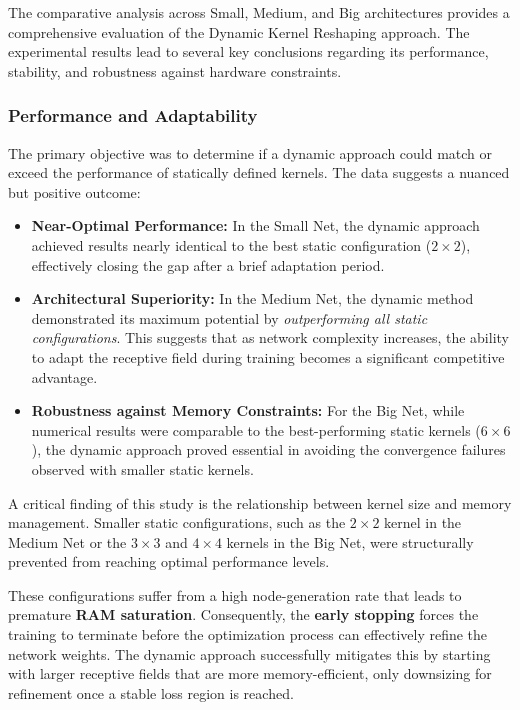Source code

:The comparative analysis across Small, Medium, and Big architectures provides a comprehensive evaluation of the Dynamic Kernel Reshaping approach. The experimental results lead to several key conclusions regarding its performance, stability, and robustness against hardware constraints.

\subsubsection{Performance and Adaptability}
The primary objective was to determine if a dynamic approach could match or exceed the performance of statically defined kernels. The data suggests a nuanced but positive outcome:
\begin{itemize}
    \item \textbf{Near-Optimal Performance:} In the Small Net, the dynamic approach achieved results nearly identical to the best static configuration ($2 \times 2$), effectively closing the gap after a brief adaptation period.
    \item \textbf{Architectural Superiority:} In the Medium Net, the dynamic method demonstrated its maximum potential by \textit{outperforming all static configurations}. This suggests that as network complexity increases, the ability to adapt the receptive field during training becomes a significant competitive advantage.
    \item \textbf{Robustness against Memory Constraints:} For the Big Net, while numerical results were comparable to the best-performing static kernels ($6 \times 6$), the dynamic approach proved essential in avoiding the convergence failures observed with smaller static kernels.
\end{itemize}

A critical finding of this study is the relationship between kernel size and memory management. Smaller static configurations, such as the $2 \times 2$ kernel in the Medium Net or the $3 \times 3$ and $4 \times 4$ kernels in the Big Net, were structurally prevented from reaching optimal performance levels. 

These configurations suffer from a high node-generation rate that leads to premature \textbf{RAM saturation}. Consequently, the \textbf{early stopping} forces the training to terminate before the optimization process can effectively refine the network weights. The dynamic approach successfully mitigates this by starting with larger receptive fields that are more memory-efficient, only downsizing for refinement once a stable loss region is reached.

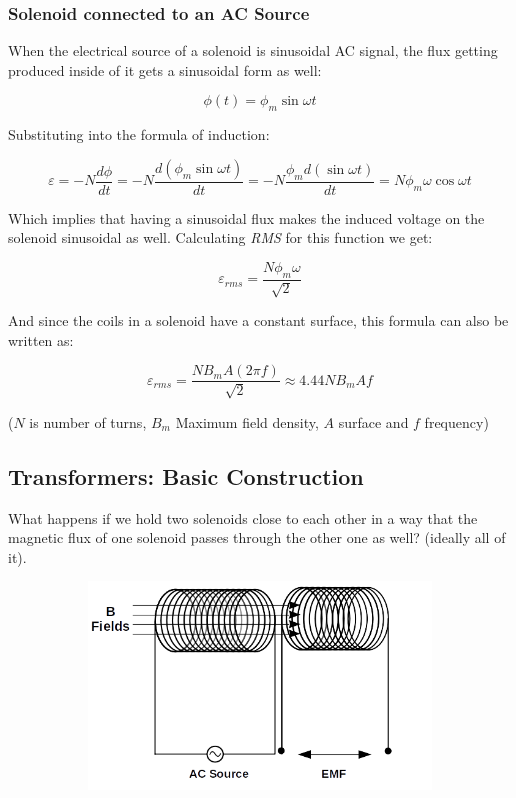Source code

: \documentclass{article}
\begin{document}
	\subsubsection{Solenoid connected to an AC Source}	
	When the electrical source of a solenoid is sinusoidal AC signal, the flux getting produced inside of it gets a sinusoidal form as well:
	
	$$ \phi(t) = \phi_{m} \sin \omega t $$
	
	Substituting into the formula of induction:
	
	$$ \varepsilon = -N \frac{d\phi}{dt} = - N \frac{d (\phi_{m} \sin \omega t)}{dt} = -N \frac{\phi_{m} d (\sin \omega t)}{dt} = N \phi_{m} \omega \cos \omega t $$
	
	Which implies that having a sinusoidal flux makes the induced voltage on the solenoid sinusoidal as well.
	Calculating \textit{RMS} for this function we get:
	
	$$ \varepsilon_{rms} = \frac{N \phi_{m} \omega}{\sqrt{2}}$$
	
	And since the coils in a solenoid have a constant surface, this formula can also be written as:
	
	$$ \varepsilon_{rms} = \frac{N B_{m} A (2\pi f)}{\sqrt{2}} \approx 4.44NB_{m}Af $$
	
	($N$ is number of turns, $B_m$ Maximum field density, $A$ surface and $f$ frequency)
		
	\subsection{Transformers: Basic Construction}
	
	What happens if we hold two solenoids close to each other in a way that the magnetic flux of one solenoid passes through the other one as well? (ideally all of it).
	
	\begin{figure}[h!]
	\centering
	\begin{subfigure}[b]{0.9\linewidth}
		\includegraphics[width=\linewidth]{basic_transformer.png}
	\end{subfigure}
	\end{figure}
	
\end{document}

• • • •

The response consists of the data above printed line for line, with no pictures.

» **Answer below**:
Source code

:The comparative analysis across Small, Medium, and Big architectures provides a comprehensive evaluation of the Dynamic Kernel Reshaping approach. The experimental results lead to several key conclusions regarding its performance, stability, and robustness against hardware constraints.

\subsubsection{Performance and Adaptability}
The primary objective was to determine if a dynamic approach could match or exceed the performance of statically defined kernels. The data suggests a nuanced but positive outcome:
\begin{itemize}
    \item \textbf{Near-Optimal Performance:} In the Small Net, the dynamic approach achieved results nearly identical to the best static configuration ($2 \times 2$), effectively closing the gap after a brief adaptation period.
    \item \textbf{Architectural Superiority:} In the Medium Net, the dynamic method demonstrated its maximum potential by \textit{outperforming all static configurations}. This suggests that as network complexity increases, the ability to adapt the receptive field during training becomes a significant competitive advantage.
    \item \textbf{Robustness against Memory Constraints:} For the Big Net, while numerical results were comparable to the best-performing static kernels ($6 \times 6$), the dynamic approach proved essential in avoiding the convergence failures observed with smaller static kernels.
\end{itemize}

A critical finding of this study is the relationship between kernel size and memory management. Smaller static configurations, such as the $2 \times 2$ kernel in the Medium Net or the $3 \times 3$ and $4 \times 4$ kernels in the Big Net, were structurally prevented from reaching optimal performance levels. 

These configurations suffer from a high node-generation rate that leads to premature \textbf{RAM saturation}. Consequently, the \textbf{early stopping} forces the training to terminate before the optimization process can effectively refine the network weights. The dynamic approach successfully mitigates this by starting with larger receptive fields that are more memory-efficient, only downsizing for refinement once a stable loss region is reached.

Source code

: \documentclass{article}
\begin{document}
	\subsubsection{Solenoid connected to an AC Source}	
	When the electrical source of a solenoid is sinusoidal AC signal, the flux getting produced inside of it gets a sinusoidal form as well:
	
	$$ \phi(t) = \phi_{m} \sin \omega t $$
	
	Substituting into the formula of induction:
	
	$$ \varepsilon = -N \frac{d\phi}{dt} = - N \frac{d (\phi_{m} \sin \omega t)}{dt} = -N \frac{\phi_{m} d (\sin \omega t)}{dt} = N \phi_{m} \omega \cos \omega t $$
	
	Which implies that having a sinusoidal flux makes the induced voltage on the solenoid sinusoidal as well.
	Calculating \textit{RMS} for this function we get:
	
	$$ \varepsilon_{rms} = \frac{N \phi_{m} \omega}{\sqrt{2}}$$
	
	And since the coils in a solenoid have a constant surface, this formula can also be written as:
	
	$$ \varepsilon_{rms} = \frac{N B_{m} A (2\pi f)}{\sqrt{2}} \approx 4.44NB_{m}Af $$
	
	($N$ is number of turns, $B_m$ Maximum field density, $A$ surface and $f$ frequency)
		
	\subsection{Transformers: Basic Construction}
	
	What happens if we hold two solenoids close to each other in a way that the magnetic flux of one solenoid passes through the other one as well? (ideally all of it).
	
	\begin{figure}[h!]
	\centering
	\begin{subfigure}[b]{0.9\linewidth}
		\includegraphics[width=\linewidth]{basic_transformer.png}
	\end{subfigure}
	\end{figure}
	
\end{document}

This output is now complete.